▸ **DATA RECORDS**:
======

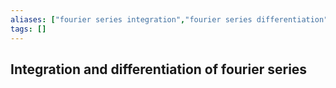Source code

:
 ```yaml
---
aliases: ["fourier series integration","fourier series differentiation"]
tags: []
---
```


## Integration and differentiation of fourier series


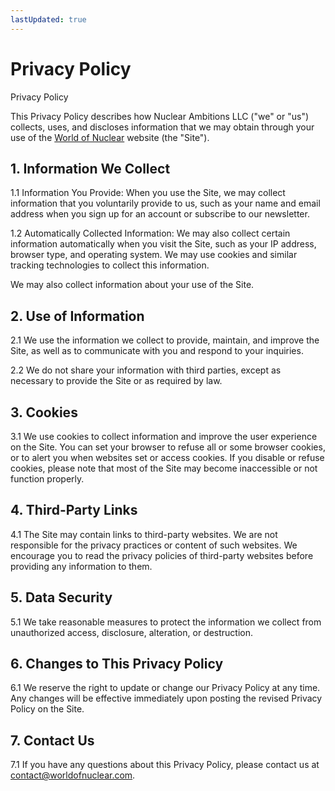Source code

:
 ```yaml
---
lastUpdated: true
---
```


# Privacy Policy

Privacy Policy

This Privacy Policy describes how Nuclear Ambitions LLC ("we" or "us") collects, uses, and discloses information that we may obtain through your use of the [World of Nuclear](https://worldofnuclear.com) website (the "Site").

## 1. Information We Collect

1.1 Information You Provide: When you use the Site, we may collect information that you voluntarily provide to us, such as your name and email address when you sign up for an account or subscribe to our newsletter.

1.2 Automatically Collected Information: We may also collect certain information automatically when you visit the Site, such as your IP address, browser type, and operating system. We may use cookies and similar tracking technologies to collect this information.

We may also collect information about your use of the Site.

## 2. Use of Information

2.1 We use the information we collect to provide, maintain, and improve the Site, as well as to communicate with you and respond to your inquiries.

2.2 We do not share your information with third parties, except as necessary to provide the Site or as required by law.

## 3. Cookies

3.1 We use cookies to collect information and improve the user experience on the Site. You can set your browser to refuse all or some browser cookies, or to alert you when websites set or access cookies. If you disable or refuse cookies, please note that most of the Site may become inaccessible or not function properly.

## 4. Third-Party Links

4.1 The Site may contain links to third-party websites. We are not responsible for the privacy practices or content of such websites. We encourage you to read the privacy policies of third-party websites before providing any information to them.

## 5. Data Security

5.1 We take reasonable measures to protect the information we collect from unauthorized access, disclosure, alteration, or destruction.

## 6. Changes to This Privacy Policy

6.1 We reserve the right to update or change our Privacy Policy at any time. Any changes will be effective immediately upon posting the revised Privacy Policy on the Site.

## 7. Contact Us

7.1 If you have any questions about this Privacy Policy, please contact us at contact@worldofnuclear.com.
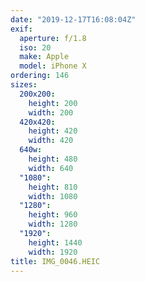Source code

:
```yaml
---
date: "2019-12-17T16:08:04Z"
exif:
  aperture: f/1.8
  iso: 20
  make: Apple
  model: iPhone X
ordering: 146
sizes:
  200x200:
    height: 200
    width: 200
  420x420:
    height: 420
    width: 420
  640w:
    height: 480
    width: 640
  "1080":
    height: 810
    width: 1080
  "1280":
    height: 960
    width: 1280
  "1920":
    height: 1440
    width: 1920
title: IMG_0046.HEIC
---
```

======

▸ **YOUR OBJECTIVE**: In the listing above, show every line with the word "such".

▸ **SOLUTION TO THE PROBLEM**:
1.1 Information You Provide: When you use the Site, we may collect information that you voluntarily provide to us, such as your name and email address when you sign up for an account or subscribe to our newsletter.
1.2 Automatically Collected Information: We may also collect certain information automatically when you visit the Site, such as your IP address, browser type, and operating system. We may use cookies and similar tracking technologies to collect this information.
4.1 The Site may contain links to third-party websites. We are not responsible for the privacy practices or content of such websites. We encourage you to read the privacy policies of third-party websites before providing any information to them.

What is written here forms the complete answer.